As evidenced by the result of our 2016 presidential election, what the majority says does not always matter so much. The shit has to happen before the shift can happen, the fall before the rising. I possess the courage to stand alone, perhaps because I see no better alternative. Recovery teaches me to model for my sons that fitting inTRUE BELONGING– does not mean accepting the unacceptable or pretending to feel and be what you cannot. To intentionally choose authenticity over adaptation is a way of life that is best suited for US. “The price is high. The reward is great.” Brené Brown

With the holidays approaching, I am acknowledging and accepting the feelings of agitation that come with knowing that my sister will arrange gatherings to include my ex-husband, children, and his family. And he will be thrilled.  She does so knowing that this disrupts us and prevents US from best possible co-parenting dynamic, peace, and the possibility of holidays together(My boys father and me with our children) as we had begun to do before her predatory move on a man with no friends or connections in our new home town and lingering and now rekindled rage from a difficult marriage and divorce. A man, who feels honored to be chosen over me, by my family. …a man who like her, will use his children to gain access to people and places that would otherwise be out of reach. My boys ask “What if we ask your mom and sister why we never get together with our mom?” I told them that they would reply “Oh, she is welcome to join. She chooses not to” . My boys know the deeper truth which lies beneath this.  I am welcome to return for more, to continue….I hold out for a third way, one in which there is no victory or defeat, but a shared effort toward connection and healing.

Just like standing for the flag is a show of symbolism in which I would willingly take a knee in objection to dehumanizing policy. Refusing a seat at a table with people who openly share unwholesome sentiments and practice damaging behaviors is action I must take. I decline any invitation from people who knowingly and willfully cause or tolerate harm to my children, me, or all others. Thanks but no thanks. That is a lie I will not perpetuate.

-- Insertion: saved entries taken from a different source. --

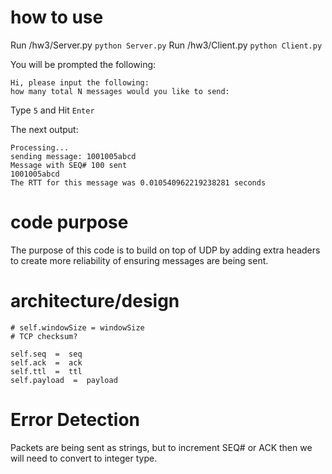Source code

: 
# how to use
Run /hw3/Server.py
```python Server.py```
Run /hw3/Client.py 
```python Client.py```

You will be prompted the following:
```
Hi, please input the following:
how many total N messages would you like to send:
```
Type `5` and Hit `Enter`

The next output:
```
Processing...
sending message: 1001005abcd
Message with SEQ# 100 sent
1001005abcd
The RTT for this message was 0.010540962219238281 seconds
``` 

# code purpose

The purpose of this code is to build on top of UDP by adding extra headers to create more reliability of ensuring messages are being sent.

# architecture/design
```
# self.windowSize = windowSize
# TCP checksum?

self.seq  =  seq
self.ack  =  ack
self.ttl  =  ttl
self.payload  =  payload
```
# Error Detection
Packets are being sent as strings, but to increment SEQ# or ACK then we will need to convert to integer type.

My friends be like, why would your ex go with them for the holidays, doesn’t he have friends and family he can be with? Ha!  They all can #keepwinning and believing that the strength in numbers is proof of something.  And, they fail to honor that the happiest days for our sons’ were the days in which mommy and daddy were working and celebrating together after years of being unable to. Thank you for restoring us to this state of opposition, Jilan Catherine Ghoneim Whitney. Happy Holidays to you and YOURS. What is the saying “Possession is nine tenths of the law.” Just keep possessing, maybe one day you will have enough. I wish that for you. Snatching and clawing for what you want is not the type of “lady” I think you mean to be. “I wish you well”. (My mothers’s final words to me-the irony!!)